Unfortunately, de-programming Agile-adherents is more work than actually just doing those natural, proper steps.



The problem is even more fundamental than that. The point of these extra steps in Royce's eyes is to ensure the developers deliver exactly what the customer ordered. Page 335 - "Step 5: Involve the Customer" - Royce wants to push design risk to the customer by committing the customer to sign off specific requirements along the way.

This leaves the project open to delivering the wrong thing. It doesn't matter that the customer specified the wrong thing and everyone else implemented exactly what was asked for, because in the end you all failed to meet the original goal - to solve a specific business problem through the introduction of a software system.

Agile recognises that no one knows exactly what's needed ahead of time - Royce kind of recognises this but only for the software developers with his idea to build then throw away the first system then deliver the second ground up re-write to the customer.

Agile says we'll all learn together as we build, we'll minimise risk at every step by only taking such small steps each iteration that we're completely happy to throw the iteration in the bin if we got it wrong.


Agile is just 20-30 small waterfalls instead of big one. How small a waterfall needs to be to fail?


Honest opinion: Its not a matter of size. Its a matter of completeness. Agile or waterfall processes fail if you omit the Qualification step, or if you don't ensure that the analysis produces actionable requirements, or clearly formulated specifications that lead to requirements, user/technical/or otherwise.


The whole point of agile is qualification through working software and getting feedback. There is no amount of analysis or requirements gathering that can compete with delivering an understanding of the requirements to serve as a model for how to move forward.

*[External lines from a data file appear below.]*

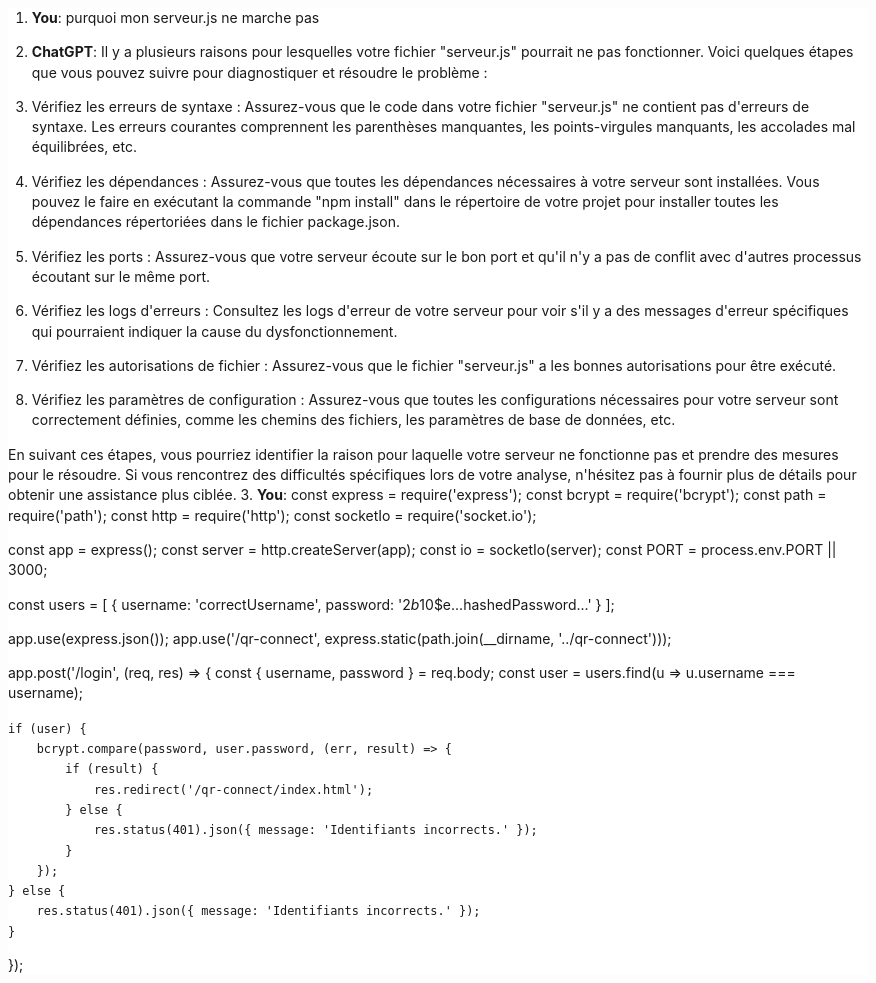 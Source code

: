 1. **You**: purquoi mon serveur.js ne marche pas 
2. **ChatGPT**: Il y a plusieurs raisons pour lesquelles votre fichier "serveur.js" pourrait ne pas fonctionner. Voici quelques étapes que vous pouvez suivre pour diagnostiquer et résoudre le problème :

1. Vérifiez les erreurs de syntaxe : Assurez-vous que le code dans votre fichier "serveur.js" ne contient pas d'erreurs de syntaxe. Les erreurs courantes comprennent les parenthèses manquantes, les points-virgules manquants, les accolades mal équilibrées, etc.

2. Vérifiez les dépendances : Assurez-vous que toutes les dépendances nécessaires à votre serveur sont installées. Vous pouvez le faire en exécutant la commande "npm install" dans le répertoire de votre projet pour installer toutes les dépendances répertoriées dans le fichier package.json.

3. Vérifiez les ports : Assurez-vous que votre serveur écoute sur le bon port et qu'il n'y a pas de conflit avec d'autres processus écoutant sur le même port.

4. Vérifiez les logs d'erreurs : Consultez les logs d'erreur de votre serveur pour voir s'il y a des messages d'erreur spécifiques qui pourraient indiquer la cause du dysfonctionnement.

5. Vérifiez les autorisations de fichier : Assurez-vous que le fichier "serveur.js" a les bonnes autorisations pour être exécuté.

6. Vérifiez les paramètres de configuration : Assurez-vous que toutes les configurations nécessaires pour votre serveur sont correctement définies, comme les chemins des fichiers, les paramètres de base de données, etc.

En suivant ces étapes, vous pourriez identifier la raison pour laquelle votre serveur ne fonctionne pas et prendre des mesures pour le résoudre. Si vous rencontrez des difficultés spécifiques lors de votre analyse, n'hésitez pas à fournir plus de détails pour obtenir une assistance plus ciblée.
3. **You**: const express = require('express');
const bcrypt = require('bcrypt');
const path = require('path');
const http = require('http');
const socketIo = require('socket.io');

const app = express();
const server = http.createServer(app);
const io = socketIo(server);
const PORT = process.env.PORT || 3000;

const users = [
    { username: 'correctUsername', password: '$2b$10$e...hashedPassword...' }
];

app.use(express.json());
app.use('/qr-connect', express.static(path.join(__dirname, '../qr-connect')));

app.post('/login', (req, res) => {
    const { username, password } = req.body;
    const user = users.find(u => u.username === username);

    if (user) {
        bcrypt.compare(password, user.password, (err, result) => {
            if (result) {
                res.redirect('/qr-connect/index.html');
            } else {
                res.status(401).json({ message: 'Identifiants incorrects.' });
            }
        });
    } else {
        res.status(401).json({ message: 'Identifiants incorrects.' });
    }
});
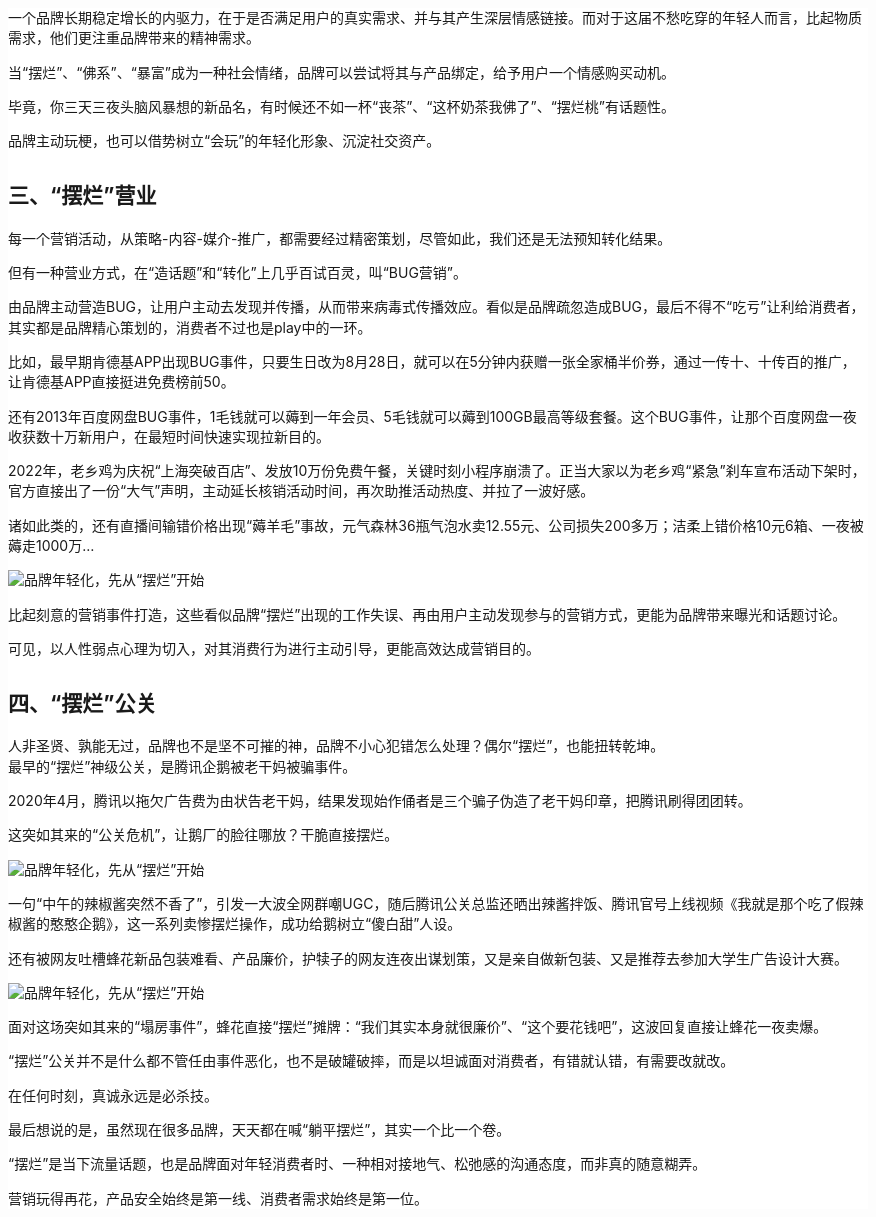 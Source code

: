 一个品牌长期稳定增长的内驱力，在于是否满足用户的真实需求、并与其产生深层情感链接。而对于这届不愁吃穿的年轻人而言，比起物质需求，他们更注重品牌带来的精神需求。

当“摆烂”、“佛系”、“暴富”成为一种社会情绪，品牌可以尝试将其与产品绑定，给予用户一个情感购买动机。

毕竟，你三天三夜头脑风暴想的新品名，有时候还不如一杯“丧茶”、“这杯奶茶我佛了”、“摆烂桃”有话题性。

品牌主动玩梗，也可以借势树立“会玩”的年轻化形象、沉淀社交资产。

## 三、“摆烂”营业

每一个营销活动，从策略-内容-媒介-推广，都需要经过精密策划，尽管如此，我们还是无法预知转化结果。

但有一种营业方式，在“造话题”和“转化”上几乎百试百灵，叫“BUG营销”。

由品牌主动营造BUG，让用户主动去发现并传播，从而带来病毒式传播效应。看似是品牌疏忽造成BUG，最后不得不“吃亏”让利给消费者，其实都是品牌精心策划的，消费者不过也是play中的一环。

比如，最早期肯德基APP出现BUG事件，只要生日改为8月28日，就可以在5分钟内获赠一张全家桶半价券，通过一传十、十传百的推广，让肯德基APP直接挺进免费榜前50。

还有2013年百度网盘BUG事件，1毛钱就可以薅到一年会员、5毛钱就可以薅到100GB最高等级套餐。这个BUG事件，让那个百度网盘一夜收获数十万新用户，在最短时间快速实现拉新目的。

2022年，老乡鸡为庆祝“上海突破百店”、发放10万份免费午餐，关键时刻小程序崩溃了。正当大家以为老乡鸡“紧急”刹车宣布活动下架时，官方直接出了一份“大气”声明，主动延长核销活动时间，再次助推活动热度、并拉了一波好感。

诸如此类的，还有直播间输错价格出现“薅羊毛”事故，元气森林36瓶气泡水卖12.55元、公司损失200多万；洁柔上错价格10元6箱、一夜被薅走1000万…

![品牌年轻化，先从“摆烂”开始](https://image.yunyingpai.com/wp/2023/10/GPvUKcdTMqV7Il2MIrAP.jpeg)

比起刻意的营销事件打造，这些看似品牌“摆烂”出现的工作失误、再由用户主动发现参与的营销方式，更能为品牌带来曝光和话题讨论。

可见，以人性弱点心理为切入，对其消费行为进行主动引导，更能高效达成营销目的。

## 四、“摆烂”公关

人非圣贤、孰能无过，品牌也不是坚不可摧的神，品牌不小心犯错怎么处理？偶尔“摆烂”，也能扭转乾坤。  
最早的“摆烂”神级公关，是腾讯企鹅被老干妈被骗事件。

2020年4月，腾讯以拖欠广告费为由状告老干妈，结果发现始作俑者是三个骗子伪造了老干妈印章，把腾讯刷得团团转。

这突如其来的“公关危机”，让鹅厂的脸往哪放？干脆直接摆烂。

![品牌年轻化，先从“摆烂”开始](https://image.yunyingpai.com/wp/2023/10/jJWUoffnKghZa58nSrR3.jpeg)

一句“中午的辣椒酱突然不香了”，引发一大波全网群嘲UGC，随后腾讯公关总监还晒出辣酱拌饭、腾讯官号上线视频《我就是那个吃了假辣椒酱的憨憨企鹅》，这一系列卖惨摆烂操作，成功给鹅树立“傻白甜”人设。

还有被网友吐槽蜂花新品包装难看、产品廉价，护犊子的网友连夜出谋划策，又是亲自做新包装、又是推荐去参加大学生广告设计大赛。

![品牌年轻化，先从“摆烂”开始](https://image.yunyingpai.com/wp/2023/10/pPyJaBHhD0GWPVvuKZdC.jpeg)

面对这场突如其来的“塌房事件”，蜂花直接“摆烂”摊牌：“我们其实本身就很廉价”、“这个要花钱吧”，这波回复直接让蜂花一夜卖爆。

“摆烂”公关并不是什么都不管任由事件恶化，也不是破罐破摔，而是以坦诚面对消费者，有错就认错，有需要改就改。

在任何时刻，真诚永远是必杀技。

最后想说的是，虽然现在很多品牌，天天都在喊“躺平摆烂”，其实一个比一个卷。

“摆烂”是当下流量话题，也是品牌面对年轻消费者时、一种相对接地气、松弛感的沟通态度，而非真的随意糊弄。

营销玩得再花，产品安全始终是第一线、消费者需求始终是第一位。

That Qualification step was the challenge I had when working on scrum projects in the past. I might finish implementing a feature in the current sprint #1, but QA won't get to start testing until sprint #2. When QA inevitably finds bugs, when do I fix the bugs? Should I have reserved an unknown amount time in sprint #2 for bug fixing? Or should I schedule time in sprint #3 to fix those bugs? If so, then the separate implementation/QA/bug fixing stages are each adding extra latency.